Is your security information and event management stuck in the past? Is it mature? Some organizations procure and deploy a SIEM tool only to wonder whether it is collecting dust, instead of improving their security posture, with all that unmonitored log data.
SIEM is used by organizations for collecting, normalizing and correlating security events based on log data from an array of systems and devices. Today, many SIEM tools also support threat intelligence feeds and other data from external sources. The best path for a SIEM deployment is from one successful security incident response to another, with constant refinement of the technology's configuration and processes. There is nothing more motivating than value realized with a sequence of "quick wins" and security problems solved.
A number of SIEM deployments are stuck in nonproductive stages, however. Ask yourself: Is your SIEM evolving? Is it solving just one problem or addressing multiple security monitoring and analysis issues?
If your SIEM architecture is still solving the original security problem -- monitoring user access to servers or reducing IDS/IPS "false positives" -- there is absolutely nothing wrong with your implementation. As long as you are not paying hundreds of thousands of dollars every year for legacy network intrusion detection systems' (NIDS) "false positive" reduction, then a static SIEM deployment or one that is in maintenance mode is not inherently worse than a dynamic deployment.
SIEM evolution offers advantages for many enterprises that should not be overlooked given the cost of these tools. It helps retain security personnel, unlock budgets, refine processes, improve collaboration and integration–and ultimately creates a self-fulfilling prophesy of a successful security monitoring program.
What are some of the common mistakes that organizations make with SIEM? And, how can you go from deployment to steady-state operation to successful SIEM expansion?
Mired in Data Collection
One reason your SIEM deployment may be failing to evolve is that it is stuck in the collection phase. This deployment scenario often happens when IT security teams plan a SIEM project in a horizontal manner–all collection first, all analysis later—rather than on a use-case by use-case basis. The end result is a good log collection system at ten times the price.

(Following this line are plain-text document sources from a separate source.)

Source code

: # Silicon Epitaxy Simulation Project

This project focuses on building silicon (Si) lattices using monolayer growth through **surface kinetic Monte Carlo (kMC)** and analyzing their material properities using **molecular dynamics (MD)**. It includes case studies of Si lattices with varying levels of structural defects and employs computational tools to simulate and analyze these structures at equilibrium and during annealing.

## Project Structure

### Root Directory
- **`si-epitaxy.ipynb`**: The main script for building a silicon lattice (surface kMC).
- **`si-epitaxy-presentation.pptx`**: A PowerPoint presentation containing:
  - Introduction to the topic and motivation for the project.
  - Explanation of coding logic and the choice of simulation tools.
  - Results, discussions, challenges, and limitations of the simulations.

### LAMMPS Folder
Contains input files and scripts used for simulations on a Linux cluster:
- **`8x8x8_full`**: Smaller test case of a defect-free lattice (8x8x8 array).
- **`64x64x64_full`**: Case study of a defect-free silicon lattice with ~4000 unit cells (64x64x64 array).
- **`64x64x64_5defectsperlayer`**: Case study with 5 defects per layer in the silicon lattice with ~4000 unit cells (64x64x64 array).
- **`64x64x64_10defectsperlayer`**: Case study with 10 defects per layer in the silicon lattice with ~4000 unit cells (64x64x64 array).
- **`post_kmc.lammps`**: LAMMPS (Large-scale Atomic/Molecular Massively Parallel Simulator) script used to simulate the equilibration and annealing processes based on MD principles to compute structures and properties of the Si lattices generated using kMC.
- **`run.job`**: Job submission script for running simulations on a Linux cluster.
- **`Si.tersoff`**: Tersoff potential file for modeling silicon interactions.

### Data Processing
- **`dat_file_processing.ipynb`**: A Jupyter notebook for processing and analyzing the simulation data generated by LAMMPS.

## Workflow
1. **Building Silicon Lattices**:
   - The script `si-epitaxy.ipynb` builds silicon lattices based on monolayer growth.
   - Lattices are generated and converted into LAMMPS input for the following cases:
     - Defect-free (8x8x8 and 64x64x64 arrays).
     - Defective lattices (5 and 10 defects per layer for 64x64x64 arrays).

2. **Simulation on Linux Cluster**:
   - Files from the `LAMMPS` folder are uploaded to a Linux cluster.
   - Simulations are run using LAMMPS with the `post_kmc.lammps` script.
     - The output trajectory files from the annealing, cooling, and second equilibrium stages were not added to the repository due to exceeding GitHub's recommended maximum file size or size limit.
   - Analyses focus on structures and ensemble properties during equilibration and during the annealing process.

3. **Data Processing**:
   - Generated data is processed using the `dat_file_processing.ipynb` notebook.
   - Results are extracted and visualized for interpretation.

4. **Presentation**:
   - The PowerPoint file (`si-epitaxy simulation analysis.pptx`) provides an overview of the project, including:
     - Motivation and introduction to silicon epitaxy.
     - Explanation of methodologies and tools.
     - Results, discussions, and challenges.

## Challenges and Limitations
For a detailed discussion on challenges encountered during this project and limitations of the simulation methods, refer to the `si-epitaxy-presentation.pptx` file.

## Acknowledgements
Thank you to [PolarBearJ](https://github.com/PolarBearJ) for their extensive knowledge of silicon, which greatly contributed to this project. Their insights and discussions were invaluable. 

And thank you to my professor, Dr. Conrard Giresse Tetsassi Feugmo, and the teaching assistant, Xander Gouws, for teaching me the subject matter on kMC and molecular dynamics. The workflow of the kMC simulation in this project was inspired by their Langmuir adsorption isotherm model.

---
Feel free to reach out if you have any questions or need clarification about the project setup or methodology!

The way to resolve this issue is to use "output-driven SIEM." An output-driven approach simply means deploying a SIEM tool in such a way that no data comes into the system until there is a clear knowledge of how that information will be used and presented. Here, only existing/planned reports, visuals, alerts, dashboards, profiling algorithms, context fusion and so on can make a SIEM team "open the floodgates" and admit a particular log or context type into the tool.
With this model of SIEM, the "what if we need it someday?" argument does not work. Log entries can be collected by a log management tool (commercial or open source) with a much lower per-log cost. The use-case-driven collection facilitates just the right amount of analysis because the SIEM tool stays at its optimum performance level without incurring excessive hardware costs.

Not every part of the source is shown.